**WHAT THE TASK REQUIRES:**
When the line containing "### 2，Vue初始化流程:initMixin、initState；" is found in the data below, copy it and each line after it through the line containing "### 17，diff算法的收尾：根据 preVnode", exactly and with no others.

..............................

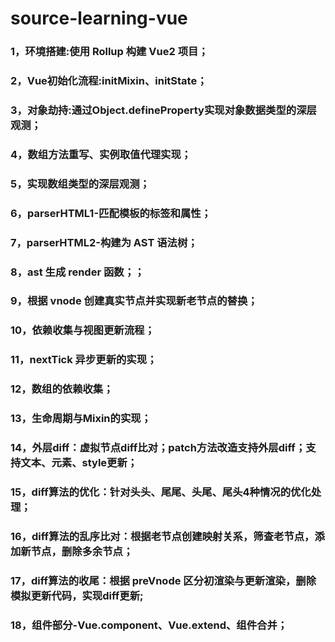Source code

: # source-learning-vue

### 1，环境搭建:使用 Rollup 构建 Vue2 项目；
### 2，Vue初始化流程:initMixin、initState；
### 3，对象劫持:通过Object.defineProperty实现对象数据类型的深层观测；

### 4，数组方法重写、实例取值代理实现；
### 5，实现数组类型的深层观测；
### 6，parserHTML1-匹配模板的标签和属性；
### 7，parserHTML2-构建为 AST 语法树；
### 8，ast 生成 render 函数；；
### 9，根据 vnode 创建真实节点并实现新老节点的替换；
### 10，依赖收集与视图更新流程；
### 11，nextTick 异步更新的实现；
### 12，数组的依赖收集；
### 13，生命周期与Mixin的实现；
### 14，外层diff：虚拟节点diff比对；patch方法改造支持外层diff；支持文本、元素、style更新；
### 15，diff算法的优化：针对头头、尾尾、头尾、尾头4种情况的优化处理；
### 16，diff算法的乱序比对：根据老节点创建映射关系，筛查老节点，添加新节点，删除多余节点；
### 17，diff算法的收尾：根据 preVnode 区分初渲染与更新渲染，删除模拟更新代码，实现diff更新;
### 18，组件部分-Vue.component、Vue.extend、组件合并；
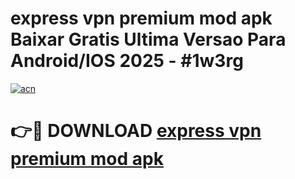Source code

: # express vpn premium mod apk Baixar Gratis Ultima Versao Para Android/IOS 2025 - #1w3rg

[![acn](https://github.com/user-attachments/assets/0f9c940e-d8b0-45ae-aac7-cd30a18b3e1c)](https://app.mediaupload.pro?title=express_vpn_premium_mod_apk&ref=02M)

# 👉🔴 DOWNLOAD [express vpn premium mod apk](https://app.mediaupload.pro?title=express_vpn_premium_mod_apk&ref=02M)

..............................

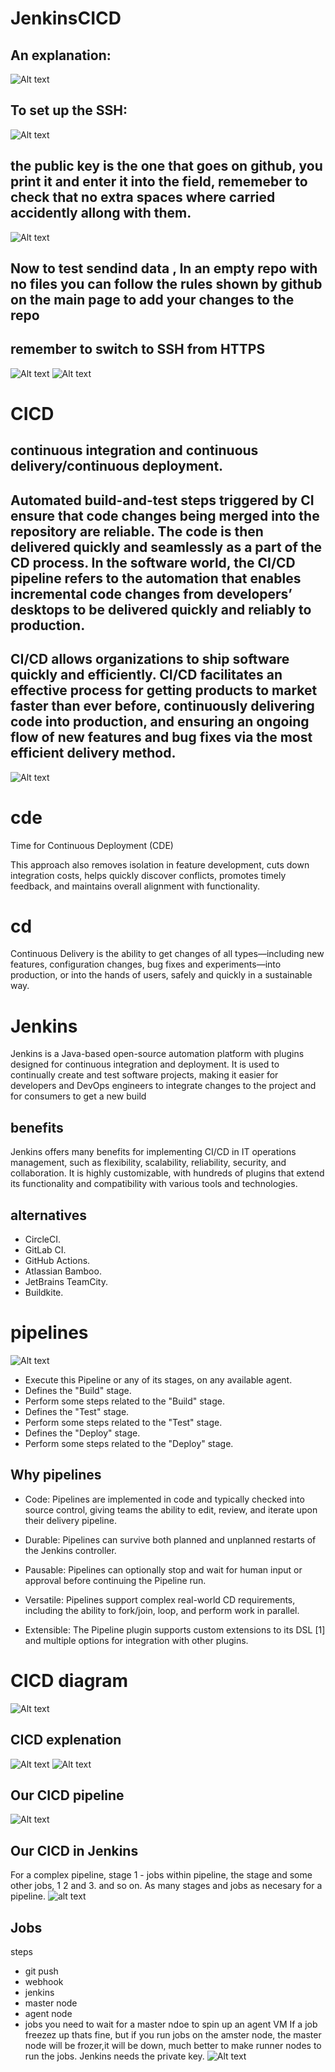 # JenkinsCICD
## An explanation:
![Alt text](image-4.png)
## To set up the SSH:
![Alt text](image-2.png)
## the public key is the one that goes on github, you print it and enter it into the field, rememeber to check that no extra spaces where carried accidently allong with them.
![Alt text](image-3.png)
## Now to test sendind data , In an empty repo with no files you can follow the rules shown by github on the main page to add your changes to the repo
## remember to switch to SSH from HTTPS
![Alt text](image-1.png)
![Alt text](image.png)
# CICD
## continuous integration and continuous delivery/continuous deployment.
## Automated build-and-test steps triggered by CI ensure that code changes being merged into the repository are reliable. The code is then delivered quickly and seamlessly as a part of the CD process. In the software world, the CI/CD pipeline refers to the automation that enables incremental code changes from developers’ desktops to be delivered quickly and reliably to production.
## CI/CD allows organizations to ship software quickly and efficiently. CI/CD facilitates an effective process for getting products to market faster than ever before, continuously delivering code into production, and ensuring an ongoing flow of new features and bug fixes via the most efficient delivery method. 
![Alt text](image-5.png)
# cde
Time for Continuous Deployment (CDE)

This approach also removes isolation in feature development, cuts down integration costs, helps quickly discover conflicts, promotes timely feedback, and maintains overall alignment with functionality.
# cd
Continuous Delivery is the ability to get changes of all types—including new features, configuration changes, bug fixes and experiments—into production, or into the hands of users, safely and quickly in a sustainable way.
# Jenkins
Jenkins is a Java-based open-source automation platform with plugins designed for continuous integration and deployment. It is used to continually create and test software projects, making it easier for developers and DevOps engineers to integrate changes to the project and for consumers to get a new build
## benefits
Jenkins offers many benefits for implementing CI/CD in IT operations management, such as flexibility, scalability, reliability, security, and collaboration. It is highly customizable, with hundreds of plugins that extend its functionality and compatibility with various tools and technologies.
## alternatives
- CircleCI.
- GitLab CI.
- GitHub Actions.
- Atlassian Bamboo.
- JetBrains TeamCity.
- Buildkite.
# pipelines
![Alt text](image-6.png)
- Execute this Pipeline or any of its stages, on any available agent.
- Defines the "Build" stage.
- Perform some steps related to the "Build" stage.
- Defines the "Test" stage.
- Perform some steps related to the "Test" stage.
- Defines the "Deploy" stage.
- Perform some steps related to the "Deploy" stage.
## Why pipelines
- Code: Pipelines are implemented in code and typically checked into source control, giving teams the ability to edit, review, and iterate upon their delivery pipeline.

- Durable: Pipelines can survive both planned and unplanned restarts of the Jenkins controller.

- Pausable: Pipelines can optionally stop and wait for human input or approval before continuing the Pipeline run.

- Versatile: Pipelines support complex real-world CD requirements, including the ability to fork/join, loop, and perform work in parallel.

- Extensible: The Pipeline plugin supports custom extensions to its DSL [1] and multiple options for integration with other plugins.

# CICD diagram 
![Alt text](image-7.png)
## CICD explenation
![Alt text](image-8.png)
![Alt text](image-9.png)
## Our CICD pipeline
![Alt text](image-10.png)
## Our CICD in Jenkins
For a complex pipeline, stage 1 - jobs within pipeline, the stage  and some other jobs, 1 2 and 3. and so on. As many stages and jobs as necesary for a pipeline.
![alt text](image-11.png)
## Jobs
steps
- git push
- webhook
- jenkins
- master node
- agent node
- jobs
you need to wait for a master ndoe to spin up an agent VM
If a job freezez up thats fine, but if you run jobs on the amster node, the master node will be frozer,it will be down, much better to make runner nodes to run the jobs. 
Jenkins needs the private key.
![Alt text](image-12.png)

..............................

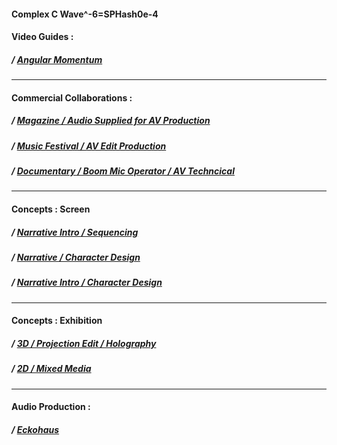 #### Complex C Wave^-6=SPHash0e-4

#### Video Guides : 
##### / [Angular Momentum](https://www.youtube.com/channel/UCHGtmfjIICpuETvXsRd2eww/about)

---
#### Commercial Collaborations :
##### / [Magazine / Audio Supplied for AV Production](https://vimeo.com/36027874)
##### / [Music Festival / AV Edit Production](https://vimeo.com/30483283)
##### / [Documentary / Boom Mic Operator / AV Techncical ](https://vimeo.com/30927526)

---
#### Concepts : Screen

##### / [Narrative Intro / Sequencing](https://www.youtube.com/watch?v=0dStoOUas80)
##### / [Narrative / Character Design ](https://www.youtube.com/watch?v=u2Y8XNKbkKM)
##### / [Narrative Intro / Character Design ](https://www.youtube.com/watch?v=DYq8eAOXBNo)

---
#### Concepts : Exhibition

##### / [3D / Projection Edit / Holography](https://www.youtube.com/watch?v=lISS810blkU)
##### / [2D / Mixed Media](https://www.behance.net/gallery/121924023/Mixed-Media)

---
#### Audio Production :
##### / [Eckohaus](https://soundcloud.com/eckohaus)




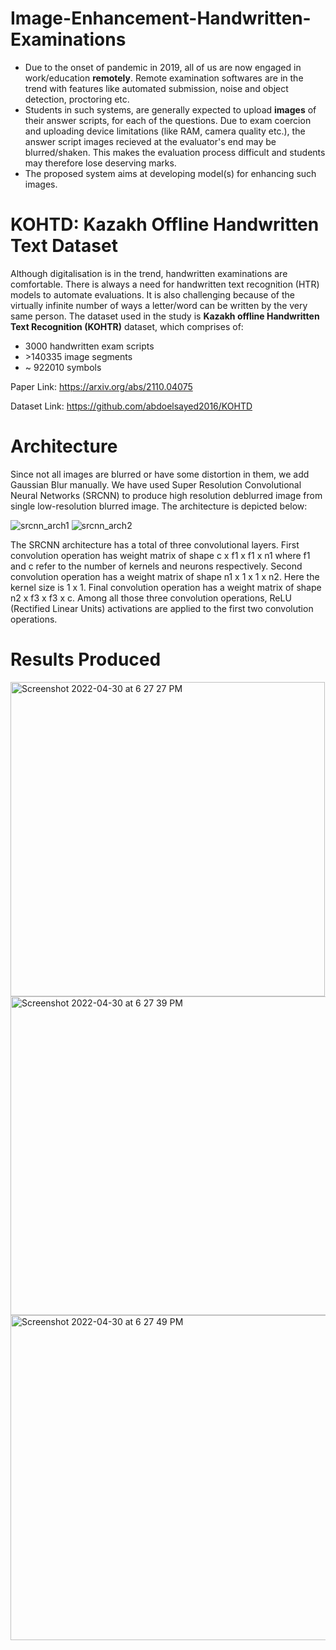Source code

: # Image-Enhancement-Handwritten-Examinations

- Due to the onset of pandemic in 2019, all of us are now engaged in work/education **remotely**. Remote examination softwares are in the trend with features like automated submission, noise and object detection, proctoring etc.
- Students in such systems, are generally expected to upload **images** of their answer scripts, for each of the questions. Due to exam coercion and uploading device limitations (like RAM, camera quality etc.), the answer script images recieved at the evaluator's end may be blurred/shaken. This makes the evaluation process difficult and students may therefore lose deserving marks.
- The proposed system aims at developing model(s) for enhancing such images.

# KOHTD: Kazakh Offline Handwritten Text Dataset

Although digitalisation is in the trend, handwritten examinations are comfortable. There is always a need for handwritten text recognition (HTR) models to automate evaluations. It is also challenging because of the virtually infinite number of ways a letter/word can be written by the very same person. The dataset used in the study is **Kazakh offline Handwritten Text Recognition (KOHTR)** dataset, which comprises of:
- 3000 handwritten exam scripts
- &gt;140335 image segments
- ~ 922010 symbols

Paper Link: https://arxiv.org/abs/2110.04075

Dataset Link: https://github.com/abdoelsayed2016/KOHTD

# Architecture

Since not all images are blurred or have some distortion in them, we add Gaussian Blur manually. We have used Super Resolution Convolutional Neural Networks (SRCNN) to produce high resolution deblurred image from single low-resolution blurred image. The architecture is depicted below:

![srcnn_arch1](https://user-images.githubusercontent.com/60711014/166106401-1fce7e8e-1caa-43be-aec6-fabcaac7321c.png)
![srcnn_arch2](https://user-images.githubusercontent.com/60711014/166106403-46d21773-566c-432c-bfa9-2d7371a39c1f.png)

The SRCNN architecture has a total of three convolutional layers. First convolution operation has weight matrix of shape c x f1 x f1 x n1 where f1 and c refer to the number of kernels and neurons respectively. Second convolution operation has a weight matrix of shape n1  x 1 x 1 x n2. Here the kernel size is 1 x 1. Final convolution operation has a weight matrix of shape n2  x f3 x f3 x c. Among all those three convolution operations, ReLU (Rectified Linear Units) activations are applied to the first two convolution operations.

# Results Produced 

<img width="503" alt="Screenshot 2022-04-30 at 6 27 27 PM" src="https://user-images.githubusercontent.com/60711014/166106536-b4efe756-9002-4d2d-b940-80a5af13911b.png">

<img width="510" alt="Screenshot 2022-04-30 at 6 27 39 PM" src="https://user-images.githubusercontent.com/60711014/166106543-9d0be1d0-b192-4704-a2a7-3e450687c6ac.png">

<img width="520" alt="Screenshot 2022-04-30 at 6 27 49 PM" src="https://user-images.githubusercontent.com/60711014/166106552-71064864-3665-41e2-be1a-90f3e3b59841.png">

..............................

**ANSWER SPACE:**
### 2，Vue初始化流程:initMixin、initState；
### 3，对象劫持:通过Object.defineProperty实现对象数据类型的深层观测；

### 4，数组方法重写、实例取值代理实现；
### 5，实现数组类型的深层观测；
### 6，parserHTML1-匹配模板的标签和属性；
### 7，parserHTML2-构建为 AST 语法树；
### 8，ast 生成 render 函数；；
### 9，根据 vnode 创建真实节点并实现新老节点的替换；
### 10，依赖收集与视图更新流程；
### 11，nextTick 异步更新的实现；
### 12，数组的依赖收集；
### 13，生命周期与Mixin的实现；
### 14，外层diff：虚拟节点diff比对；patch方法改造支持外层diff；支持文本、元素、style更新；
### 15，diff算法的优化：针对头头、尾尾、头尾、尾头4种情况的优化处理；
### 16，diff算法的乱序比对：根据老节点创建映射关系，筛查老节点，添加新节点，删除多余节点；
### 17，diff算法的收尾：根据 preVnode 区分初渲染与更新渲染，删除模拟更新代码，实现diff更新;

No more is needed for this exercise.